Items from a data source

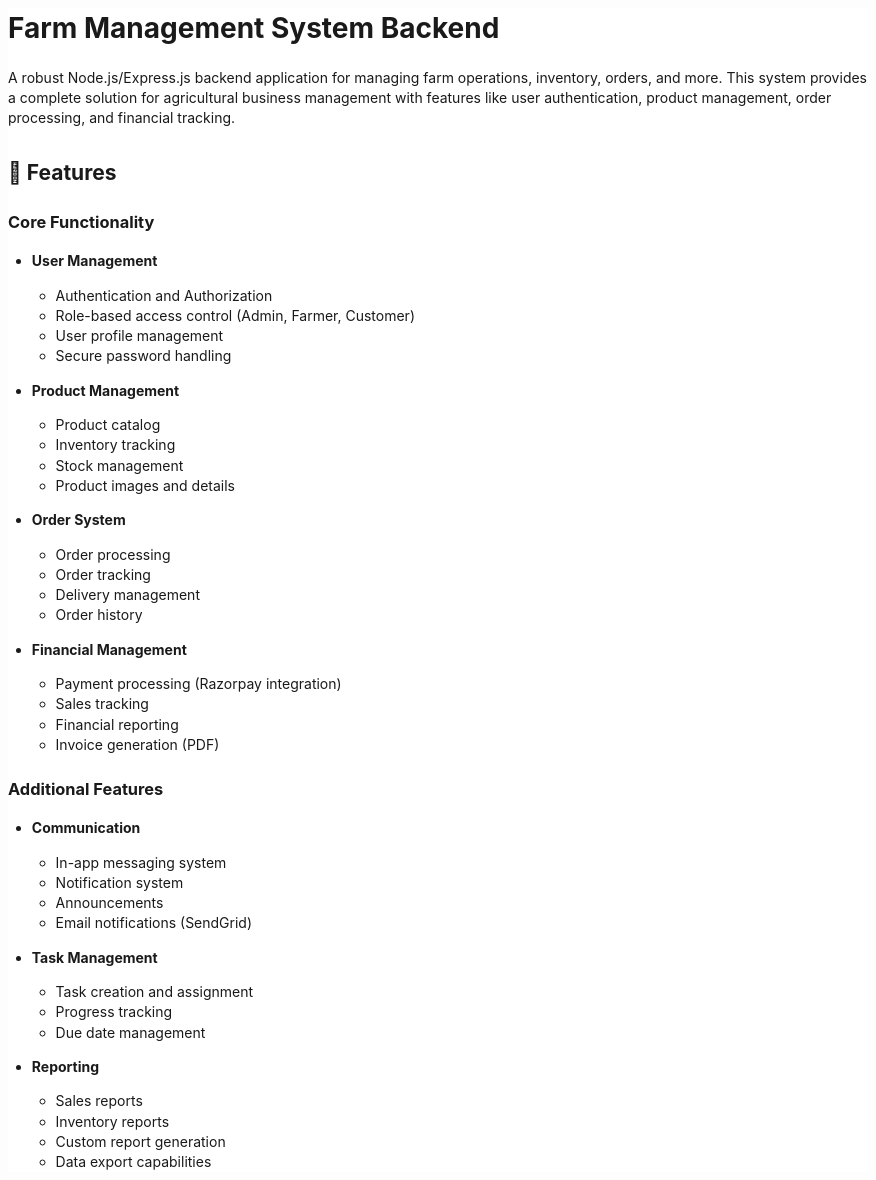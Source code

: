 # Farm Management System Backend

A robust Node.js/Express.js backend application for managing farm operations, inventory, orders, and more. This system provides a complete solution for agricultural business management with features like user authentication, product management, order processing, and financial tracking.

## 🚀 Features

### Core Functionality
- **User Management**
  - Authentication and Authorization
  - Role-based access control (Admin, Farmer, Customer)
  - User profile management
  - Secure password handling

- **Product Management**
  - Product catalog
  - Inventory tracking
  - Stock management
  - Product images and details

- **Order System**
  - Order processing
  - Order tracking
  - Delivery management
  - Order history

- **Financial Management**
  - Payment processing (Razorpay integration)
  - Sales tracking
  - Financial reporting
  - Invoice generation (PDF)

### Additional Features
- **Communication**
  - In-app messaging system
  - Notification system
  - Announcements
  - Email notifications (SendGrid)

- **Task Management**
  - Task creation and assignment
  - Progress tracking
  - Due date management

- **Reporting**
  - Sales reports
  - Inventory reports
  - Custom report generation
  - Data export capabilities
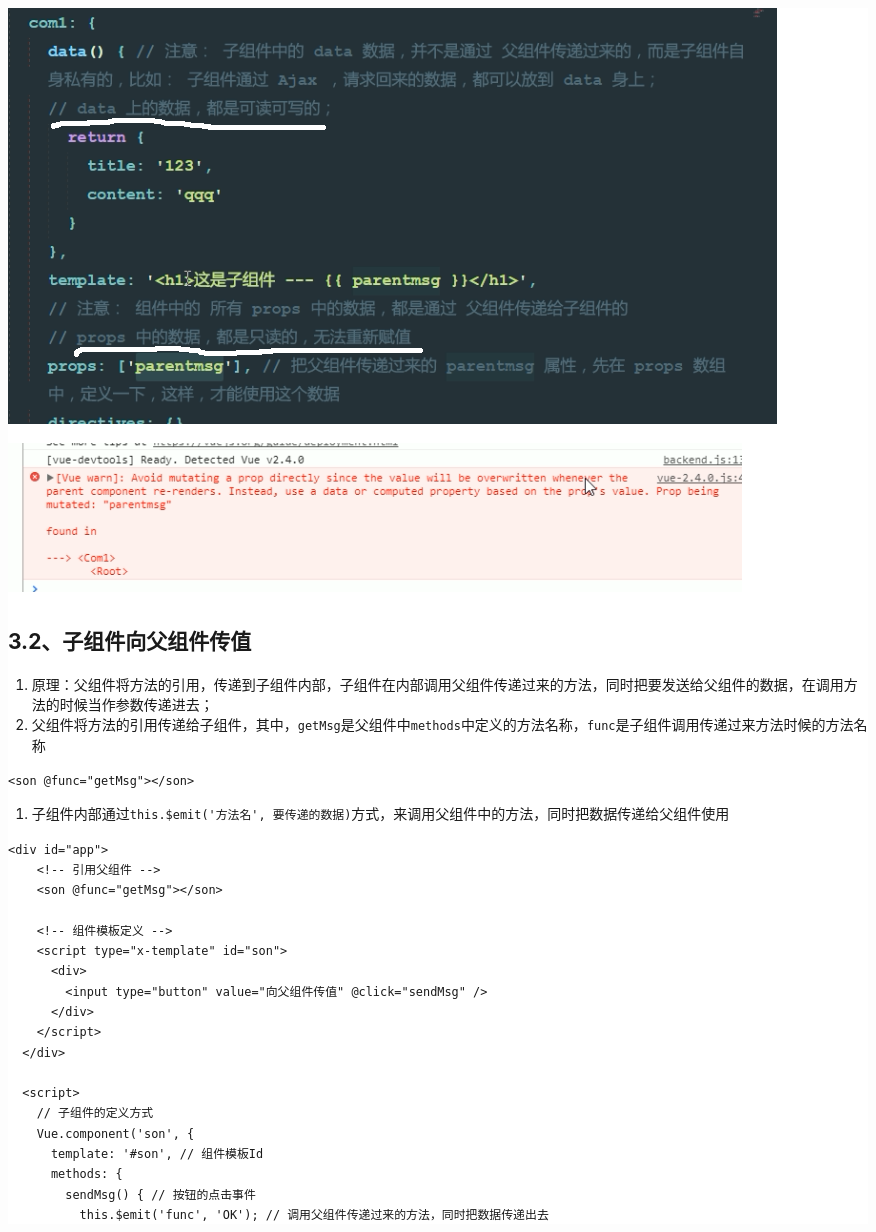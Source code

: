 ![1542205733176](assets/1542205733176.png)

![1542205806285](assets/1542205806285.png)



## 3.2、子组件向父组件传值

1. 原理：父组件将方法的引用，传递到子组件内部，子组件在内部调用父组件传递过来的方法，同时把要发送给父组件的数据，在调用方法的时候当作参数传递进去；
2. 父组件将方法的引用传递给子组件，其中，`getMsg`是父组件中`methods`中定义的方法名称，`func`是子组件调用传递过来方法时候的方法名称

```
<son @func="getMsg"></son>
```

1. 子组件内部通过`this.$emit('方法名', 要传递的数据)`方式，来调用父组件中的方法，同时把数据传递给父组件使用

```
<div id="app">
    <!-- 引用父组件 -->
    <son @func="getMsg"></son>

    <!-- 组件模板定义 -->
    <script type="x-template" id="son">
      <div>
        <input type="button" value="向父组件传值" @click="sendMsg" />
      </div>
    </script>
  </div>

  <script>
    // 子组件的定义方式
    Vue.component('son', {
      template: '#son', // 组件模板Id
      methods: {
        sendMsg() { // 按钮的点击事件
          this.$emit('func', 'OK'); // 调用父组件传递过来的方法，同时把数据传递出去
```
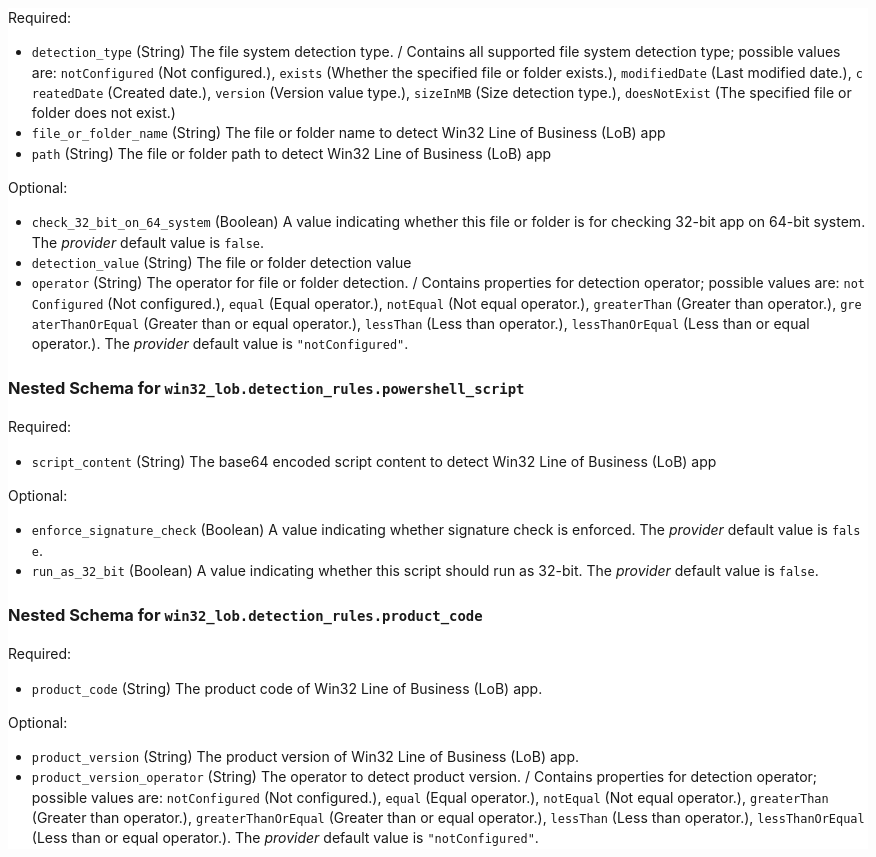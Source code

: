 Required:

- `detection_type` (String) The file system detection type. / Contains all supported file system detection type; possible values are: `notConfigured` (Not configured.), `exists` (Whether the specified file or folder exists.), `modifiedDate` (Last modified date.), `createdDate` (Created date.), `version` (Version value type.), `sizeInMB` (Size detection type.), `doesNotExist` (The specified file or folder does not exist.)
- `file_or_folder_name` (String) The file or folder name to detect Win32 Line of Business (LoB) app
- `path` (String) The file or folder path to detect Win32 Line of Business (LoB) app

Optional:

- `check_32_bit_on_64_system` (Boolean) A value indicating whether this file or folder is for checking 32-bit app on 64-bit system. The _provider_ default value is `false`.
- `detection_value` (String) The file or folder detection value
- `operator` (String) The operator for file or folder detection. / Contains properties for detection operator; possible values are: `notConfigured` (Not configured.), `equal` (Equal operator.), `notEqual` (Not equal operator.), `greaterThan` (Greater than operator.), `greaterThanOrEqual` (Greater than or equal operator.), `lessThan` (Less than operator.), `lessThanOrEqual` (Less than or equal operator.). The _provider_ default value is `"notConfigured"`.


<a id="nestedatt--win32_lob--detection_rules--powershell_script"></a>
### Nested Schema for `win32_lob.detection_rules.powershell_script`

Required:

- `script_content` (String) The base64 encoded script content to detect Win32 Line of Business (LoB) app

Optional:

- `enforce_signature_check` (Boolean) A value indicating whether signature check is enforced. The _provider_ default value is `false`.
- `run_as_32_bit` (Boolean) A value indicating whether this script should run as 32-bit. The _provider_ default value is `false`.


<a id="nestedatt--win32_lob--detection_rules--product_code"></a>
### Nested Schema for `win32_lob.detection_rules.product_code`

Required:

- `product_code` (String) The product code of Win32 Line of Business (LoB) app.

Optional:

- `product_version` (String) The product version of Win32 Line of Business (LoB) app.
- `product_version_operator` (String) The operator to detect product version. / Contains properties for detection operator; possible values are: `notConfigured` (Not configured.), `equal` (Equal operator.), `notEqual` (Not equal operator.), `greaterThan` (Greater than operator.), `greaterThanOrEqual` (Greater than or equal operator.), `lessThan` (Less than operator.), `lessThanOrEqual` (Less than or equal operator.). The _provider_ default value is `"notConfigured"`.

Exercise directions:
Although the records hold pictures, the copy must not; give again exactly the lines from the one with "- **User Management**" through the one with "## 3.2、子组件向父组件传值".

Output:
- **User Management**
  - Authentication and Authorization
  - Role-based access control (Admin, Farmer, Customer)
  - User profile management
  - Secure password handling

- **Product Management**
  - Product catalog
  - Inventory tracking
  - Stock management
  - Product images and details

- **Order System**
  - Order processing
  - Order tracking
  - Delivery management
  - Order history

- **Financial Management**
  - Payment processing (Razorpay integration)
  - Sales tracking
  - Financial reporting
  - Invoice generation (PDF)

### Additional Features
- **Communication**
  - In-app messaging system
  - Notification system
  - Announcements
  - Email notifications (SendGrid)

- **Task Management**
  - Task creation and assignment
  - Progress tracking
  - Due date management

- **Reporting**
  - Sales reports
  - Inventory reports
  - Custom report generation
  - Data export capabilities
Source code

: ![1542205733176](assets/1542205733176.png)

![1542205806285](assets/1542205806285.png)



## 3.2、子组件向父组件传值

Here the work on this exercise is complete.